Because consumers can also be wary of chemical solutions being used on products they consume, natural interventions are especially appealing. "They don't like the idea of eating products that have been chemically treated," Hall says.
A Natural Solution
Unfortunately, there have been few natural, effective bacteria interventions to fulfill the demands of consumers--until recently. aLF Ventures has created a new intervention, called Activin, that is a natural, activated form of lactoferrin, a naturally occurring protein that prevents bacterial infections in the body. "Lactoferrin is already present in breast milk, tears and in the meat tissue itself," Hall says. "It works in the body by creating a barrier to prevent bacterial attachment."
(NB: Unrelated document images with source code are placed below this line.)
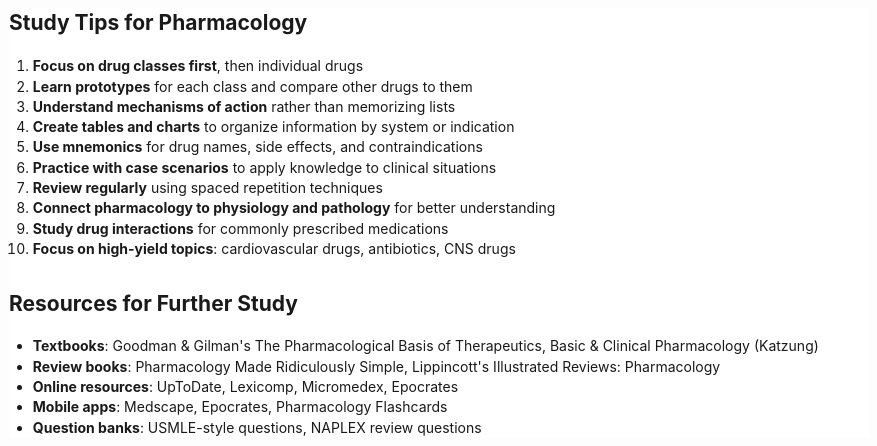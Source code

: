 
## Study Tips for Pharmacology

1. **Focus on drug classes first**, then individual drugs
2. **Learn prototypes** for each class and compare other drugs to them
3. **Understand mechanisms of action** rather than memorizing lists
4. **Create tables and charts** to organize information by system or indication
5. **Use mnemonics** for drug names, side effects, and contraindications
6. **Practice with case scenarios** to apply knowledge to clinical situations
7. **Review regularly** using spaced repetition techniques
8. **Connect pharmacology to physiology and pathology** for better understanding
9. **Study drug interactions** for commonly prescribed medications
10. **Focus on high-yield topics**: cardiovascular drugs, antibiotics, CNS drugs

## Resources for Further Study

- **Textbooks**: Goodman & Gilman's The Pharmacological Basis of Therapeutics, Basic & Clinical Pharmacology (Katzung)
- **Review books**: Pharmacology Made Ridiculously Simple, Lippincott's Illustrated Reviews: Pharmacology
- **Online resources**: UpToDate, Lexicomp, Micromedex, Epocrates
- **Mobile apps**: Medscape, Epocrates, Pharmacology Flashcards
- **Question banks**: USMLE-style questions, NAPLEX review questions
By activating raw lactoferrin, which is extracted from skim milk and whey, scientists at aLF Ventures have been able to create a natural antimicrobial spray that works outside the body just as lactoferrin works inside the body. "When applied to beef, it prevents pathogenic bacteria from attaching to the surface of the meat by binding with it and eliminating its ability to grow." Essentially, the Activin sticks to the bacteria and holds on to it so that when the meat is rinsed, the bacteria, trapped within the Activin, is washed away.
Activin won't necessarily replace other interventions," Hall says. "Instead it's another layer of protection against bacteria." Current interventions in use by meat processors already reduce bacterial counts by significant amounts but some attached bacteria still remain, he says. Activin can be sprayed on carcasses during the intervention process, which may also include thermal pasteurization and a two percent lactic acid rinse. "By adding this additional intervention step, meat processors can dramatically decrease the already low levels of potentially harmful bacteria that pose health risks to consumers."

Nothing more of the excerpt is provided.